*ASSIGNED TASK*
Answer with a single number: how many lines in the listing below include "deletion"?
BEGIN
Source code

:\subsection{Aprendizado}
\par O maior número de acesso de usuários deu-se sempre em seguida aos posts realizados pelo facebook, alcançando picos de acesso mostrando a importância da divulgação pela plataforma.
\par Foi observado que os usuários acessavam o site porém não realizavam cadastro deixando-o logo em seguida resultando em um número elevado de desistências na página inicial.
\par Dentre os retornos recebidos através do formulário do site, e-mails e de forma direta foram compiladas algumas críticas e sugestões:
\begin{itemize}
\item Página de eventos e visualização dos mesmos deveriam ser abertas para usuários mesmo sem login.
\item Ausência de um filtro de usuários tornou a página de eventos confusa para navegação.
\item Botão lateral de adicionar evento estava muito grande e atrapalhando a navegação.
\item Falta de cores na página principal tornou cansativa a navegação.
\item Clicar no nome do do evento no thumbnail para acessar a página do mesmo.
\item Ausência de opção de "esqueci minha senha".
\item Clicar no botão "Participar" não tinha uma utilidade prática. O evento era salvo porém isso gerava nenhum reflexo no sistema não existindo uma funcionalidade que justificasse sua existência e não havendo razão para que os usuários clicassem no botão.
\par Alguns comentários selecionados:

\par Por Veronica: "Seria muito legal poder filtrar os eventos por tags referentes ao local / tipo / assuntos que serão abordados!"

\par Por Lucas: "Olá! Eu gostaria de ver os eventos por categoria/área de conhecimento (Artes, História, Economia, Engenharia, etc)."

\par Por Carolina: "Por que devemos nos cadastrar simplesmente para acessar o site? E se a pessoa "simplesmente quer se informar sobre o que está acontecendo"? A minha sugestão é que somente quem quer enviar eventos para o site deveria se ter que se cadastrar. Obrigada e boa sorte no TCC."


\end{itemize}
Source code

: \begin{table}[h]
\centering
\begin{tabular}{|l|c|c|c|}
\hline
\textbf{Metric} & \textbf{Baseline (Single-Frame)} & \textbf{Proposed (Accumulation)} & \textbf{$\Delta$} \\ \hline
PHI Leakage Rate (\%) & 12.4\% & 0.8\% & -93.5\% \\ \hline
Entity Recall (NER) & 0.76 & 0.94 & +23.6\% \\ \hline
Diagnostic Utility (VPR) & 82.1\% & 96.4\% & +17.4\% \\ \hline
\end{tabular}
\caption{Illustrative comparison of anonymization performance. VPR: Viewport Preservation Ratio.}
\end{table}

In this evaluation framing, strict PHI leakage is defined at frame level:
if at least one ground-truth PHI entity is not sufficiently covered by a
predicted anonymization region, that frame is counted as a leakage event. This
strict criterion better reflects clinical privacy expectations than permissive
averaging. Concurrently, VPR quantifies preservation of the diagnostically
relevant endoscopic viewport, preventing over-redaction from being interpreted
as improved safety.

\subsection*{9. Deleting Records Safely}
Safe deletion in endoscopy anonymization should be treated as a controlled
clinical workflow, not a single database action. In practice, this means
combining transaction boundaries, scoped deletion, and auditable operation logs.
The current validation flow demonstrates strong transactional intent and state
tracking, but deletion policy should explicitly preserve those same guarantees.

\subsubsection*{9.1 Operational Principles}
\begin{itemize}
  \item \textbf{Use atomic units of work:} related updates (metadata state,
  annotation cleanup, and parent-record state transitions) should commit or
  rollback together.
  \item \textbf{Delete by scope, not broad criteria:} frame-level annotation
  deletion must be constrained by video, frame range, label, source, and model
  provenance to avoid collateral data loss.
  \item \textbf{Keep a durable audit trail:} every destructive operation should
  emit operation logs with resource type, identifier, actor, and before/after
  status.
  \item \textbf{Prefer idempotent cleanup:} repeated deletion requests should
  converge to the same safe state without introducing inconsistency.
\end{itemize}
END
*ANSWER BOX*
5